John J. Murphy
John Murphy is best known to the people of Newfoundland and Labrador in his dual roles of public servant and independent businessperson. He served the people of St. John's for 17 years - as deputy mayor for four years and as mayor for 13 years. During his term as mayor, St. John's absorbed a large number of satellite communities and expanded from 25 square miles to 200 square miles. His achievements include saving the historic look of old St. John's through neighbourhood improvement, housing repair and subsidized infill housing programs. As well, under his leadership St. John's initiated and completed extensive road constructions in and out of the city.
In the business world, Mr. Murphy was president of John J. Murphy Ltd. which owned and operated seven retail stories in the province, including the Arcade store in St. John's, a Water Street fixture for many years. Mr. Murphy has served as president of the Newfoundland Board of Trade, a member of the Advisory Board of Royal Trust, and a director of Lawton's Drugs, Great Eastern Oil and Texaco. His community service record includes the chairmanship of the Salvation Army Red Shield Campaign, the Leave a Legacy Newfoundland committee and a patron of the 508 Air Cadet Caribou Squadron. He has been chairman of the Canadian Forces Liaison Council, spent eight years on the National Capital Commission and sat on the Board of Regents of Memorial University.
Mr. Murphy has been named a Member of the Order of Canada, and awarded the Queen's Jubilee Medal, the Canada Medal, and the Paul Harris Fellowship Rotary Medal.
Oration honouring John J. Murphy
Given by Dr. Annette Staveley, Deputy public orator
John Shakespeare, astute businessman, father of that young scapegrace, William, rose to municipal prominence to become the chief alderman and mayor of his home city. As mayor, he had onerous duties:
It was his job to report and punish residents of his city who were living immorally, to arrest employees who disobeyed their bosses, who hung around the town after sundown. Most importantly of all, he was responsible for dealing with scolding wives whose fate it was to be tied to a "cucking stool" and ducked in a stretch of water nearest the town.

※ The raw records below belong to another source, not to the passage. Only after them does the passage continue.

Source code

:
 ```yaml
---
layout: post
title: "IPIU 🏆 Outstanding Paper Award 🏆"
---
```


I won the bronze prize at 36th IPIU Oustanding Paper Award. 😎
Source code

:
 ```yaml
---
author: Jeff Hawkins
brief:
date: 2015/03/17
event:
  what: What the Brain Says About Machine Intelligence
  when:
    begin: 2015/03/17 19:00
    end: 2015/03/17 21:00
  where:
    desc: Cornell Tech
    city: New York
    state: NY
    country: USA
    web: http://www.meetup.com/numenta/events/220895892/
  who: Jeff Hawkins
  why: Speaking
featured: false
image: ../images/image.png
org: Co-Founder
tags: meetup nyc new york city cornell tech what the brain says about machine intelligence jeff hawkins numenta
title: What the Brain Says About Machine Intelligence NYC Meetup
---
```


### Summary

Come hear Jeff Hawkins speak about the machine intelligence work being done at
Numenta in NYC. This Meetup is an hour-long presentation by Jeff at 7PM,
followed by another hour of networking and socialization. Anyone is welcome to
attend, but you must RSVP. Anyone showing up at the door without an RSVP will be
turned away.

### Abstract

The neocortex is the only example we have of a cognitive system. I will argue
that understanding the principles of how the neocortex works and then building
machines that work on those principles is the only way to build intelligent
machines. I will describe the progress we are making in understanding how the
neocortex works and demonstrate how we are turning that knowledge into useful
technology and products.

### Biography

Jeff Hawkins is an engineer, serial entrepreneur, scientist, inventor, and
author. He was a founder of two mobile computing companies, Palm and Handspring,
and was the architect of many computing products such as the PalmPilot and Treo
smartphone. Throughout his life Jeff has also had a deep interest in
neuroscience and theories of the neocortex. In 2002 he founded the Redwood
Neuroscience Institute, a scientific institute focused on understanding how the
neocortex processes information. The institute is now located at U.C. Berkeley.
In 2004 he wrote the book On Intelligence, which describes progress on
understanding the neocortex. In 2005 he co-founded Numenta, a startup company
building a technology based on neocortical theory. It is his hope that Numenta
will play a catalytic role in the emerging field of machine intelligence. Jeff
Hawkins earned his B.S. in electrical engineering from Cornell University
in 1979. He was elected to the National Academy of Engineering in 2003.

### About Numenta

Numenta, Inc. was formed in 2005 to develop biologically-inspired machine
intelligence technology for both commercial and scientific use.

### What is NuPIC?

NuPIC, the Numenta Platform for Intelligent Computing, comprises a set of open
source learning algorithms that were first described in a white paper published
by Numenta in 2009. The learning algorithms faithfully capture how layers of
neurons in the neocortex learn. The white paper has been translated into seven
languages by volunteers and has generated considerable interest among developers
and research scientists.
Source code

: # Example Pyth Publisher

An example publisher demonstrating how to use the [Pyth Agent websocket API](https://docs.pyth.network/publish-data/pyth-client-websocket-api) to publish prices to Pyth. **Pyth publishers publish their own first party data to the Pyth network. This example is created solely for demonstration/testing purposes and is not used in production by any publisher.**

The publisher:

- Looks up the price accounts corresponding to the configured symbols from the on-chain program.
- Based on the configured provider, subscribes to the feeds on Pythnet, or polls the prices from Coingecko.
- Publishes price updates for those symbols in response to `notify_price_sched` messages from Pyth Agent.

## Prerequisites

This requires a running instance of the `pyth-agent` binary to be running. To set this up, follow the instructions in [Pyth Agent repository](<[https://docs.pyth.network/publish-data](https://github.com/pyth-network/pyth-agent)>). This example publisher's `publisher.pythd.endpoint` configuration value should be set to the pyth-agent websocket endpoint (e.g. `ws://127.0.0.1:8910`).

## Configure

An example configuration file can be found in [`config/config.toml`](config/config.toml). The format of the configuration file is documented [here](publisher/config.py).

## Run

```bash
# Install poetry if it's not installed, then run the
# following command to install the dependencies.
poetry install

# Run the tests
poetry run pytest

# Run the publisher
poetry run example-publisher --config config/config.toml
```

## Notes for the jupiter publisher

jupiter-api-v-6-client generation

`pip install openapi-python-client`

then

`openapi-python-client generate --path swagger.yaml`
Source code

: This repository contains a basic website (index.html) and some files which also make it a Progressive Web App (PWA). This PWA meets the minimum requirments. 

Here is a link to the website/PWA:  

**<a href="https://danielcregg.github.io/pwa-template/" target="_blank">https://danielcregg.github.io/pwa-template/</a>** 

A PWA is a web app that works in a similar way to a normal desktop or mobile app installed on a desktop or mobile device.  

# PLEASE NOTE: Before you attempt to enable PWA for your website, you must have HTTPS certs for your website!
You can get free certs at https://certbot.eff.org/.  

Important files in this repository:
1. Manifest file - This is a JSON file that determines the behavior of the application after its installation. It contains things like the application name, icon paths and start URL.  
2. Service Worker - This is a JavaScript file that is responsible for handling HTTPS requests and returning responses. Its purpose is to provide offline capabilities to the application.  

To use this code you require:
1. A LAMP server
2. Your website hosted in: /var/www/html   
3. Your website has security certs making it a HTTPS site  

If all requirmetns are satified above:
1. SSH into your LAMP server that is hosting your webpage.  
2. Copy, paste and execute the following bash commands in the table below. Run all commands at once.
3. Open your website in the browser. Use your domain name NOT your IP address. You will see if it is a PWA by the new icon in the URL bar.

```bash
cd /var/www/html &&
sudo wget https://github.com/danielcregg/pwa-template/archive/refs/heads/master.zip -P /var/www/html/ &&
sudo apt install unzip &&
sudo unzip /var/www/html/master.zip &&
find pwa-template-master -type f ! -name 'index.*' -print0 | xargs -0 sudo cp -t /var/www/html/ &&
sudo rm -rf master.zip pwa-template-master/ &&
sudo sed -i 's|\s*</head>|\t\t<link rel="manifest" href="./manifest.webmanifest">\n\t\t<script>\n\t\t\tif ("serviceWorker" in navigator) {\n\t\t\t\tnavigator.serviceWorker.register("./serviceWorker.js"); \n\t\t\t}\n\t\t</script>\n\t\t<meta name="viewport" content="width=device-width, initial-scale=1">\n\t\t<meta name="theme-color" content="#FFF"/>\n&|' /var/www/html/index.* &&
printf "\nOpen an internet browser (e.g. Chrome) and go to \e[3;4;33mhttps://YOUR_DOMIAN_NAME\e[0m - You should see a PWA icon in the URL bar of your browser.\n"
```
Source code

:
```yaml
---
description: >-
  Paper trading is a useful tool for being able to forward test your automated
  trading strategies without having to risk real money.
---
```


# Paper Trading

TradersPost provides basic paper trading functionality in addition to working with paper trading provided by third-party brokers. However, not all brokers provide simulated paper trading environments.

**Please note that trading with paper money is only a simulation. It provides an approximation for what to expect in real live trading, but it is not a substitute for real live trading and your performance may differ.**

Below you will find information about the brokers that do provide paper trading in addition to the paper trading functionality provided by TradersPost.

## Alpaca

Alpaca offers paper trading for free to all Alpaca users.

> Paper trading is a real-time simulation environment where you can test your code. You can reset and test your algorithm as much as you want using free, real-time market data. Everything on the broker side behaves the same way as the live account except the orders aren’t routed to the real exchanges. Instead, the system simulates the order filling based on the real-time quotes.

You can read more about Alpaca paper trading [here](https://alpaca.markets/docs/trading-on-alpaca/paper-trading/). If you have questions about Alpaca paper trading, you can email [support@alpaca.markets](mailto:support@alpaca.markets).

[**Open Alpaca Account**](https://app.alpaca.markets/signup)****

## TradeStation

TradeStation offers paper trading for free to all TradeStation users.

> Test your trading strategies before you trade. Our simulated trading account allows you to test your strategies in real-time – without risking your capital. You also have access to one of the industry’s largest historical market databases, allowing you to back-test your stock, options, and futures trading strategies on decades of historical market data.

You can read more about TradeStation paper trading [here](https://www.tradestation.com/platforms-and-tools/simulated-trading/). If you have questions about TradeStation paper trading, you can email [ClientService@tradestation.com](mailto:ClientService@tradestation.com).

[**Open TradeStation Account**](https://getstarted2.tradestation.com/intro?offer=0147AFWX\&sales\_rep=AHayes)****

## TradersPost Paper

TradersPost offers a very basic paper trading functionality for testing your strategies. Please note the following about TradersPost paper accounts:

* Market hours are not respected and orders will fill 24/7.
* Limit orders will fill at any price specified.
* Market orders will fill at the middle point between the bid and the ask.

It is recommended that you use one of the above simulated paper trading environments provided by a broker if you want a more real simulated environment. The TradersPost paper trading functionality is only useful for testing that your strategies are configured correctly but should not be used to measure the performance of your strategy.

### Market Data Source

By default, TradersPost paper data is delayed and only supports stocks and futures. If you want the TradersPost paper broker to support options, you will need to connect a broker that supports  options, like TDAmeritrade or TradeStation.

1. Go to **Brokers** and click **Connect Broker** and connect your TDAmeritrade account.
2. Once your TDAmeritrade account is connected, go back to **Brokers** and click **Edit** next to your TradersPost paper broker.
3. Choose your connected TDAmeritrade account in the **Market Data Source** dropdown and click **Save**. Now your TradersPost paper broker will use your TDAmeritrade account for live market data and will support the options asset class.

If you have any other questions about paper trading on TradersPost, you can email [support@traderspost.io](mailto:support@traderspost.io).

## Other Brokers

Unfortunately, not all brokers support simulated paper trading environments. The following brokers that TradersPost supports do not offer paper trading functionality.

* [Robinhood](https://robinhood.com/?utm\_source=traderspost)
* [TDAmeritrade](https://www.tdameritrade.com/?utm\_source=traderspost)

John Murphy, the mayor we honour today, must be very glad that his duties have changed considerably since the days Sir Humphrey Gilbert hove up on these shores. We no longer require our mayors to admonish the morals or the tongues of our citizens. The crowded bars on George Street, where the sun never sets, wouldn't be able to pay their taxes and our John would never allow Mary Walsh, who scolds all of Canada, to be ducked in the harbour. However, John does share with John and William Shakespeare some essential qualities needed to be a successful, municipal politician the energy and positive ambition to improve the place where you are born, and the dramatic insight that a public man plays many roles and parts on the stage of life. After all, it was William who best combined the art of acting and story-telling with business acumen to secure the best house in Stratford as well as the title and heraldic insignia of gentleman.
It should be no surprise, then, that today, on this best stage of all, we will accord to John Murphy, for his exemplary career in the theatre of municipal politics, and his outstanding contribution to public service and, at times, entertainment, not merely some heraldic insignia, but the dignity of the academic title of doctor of laws.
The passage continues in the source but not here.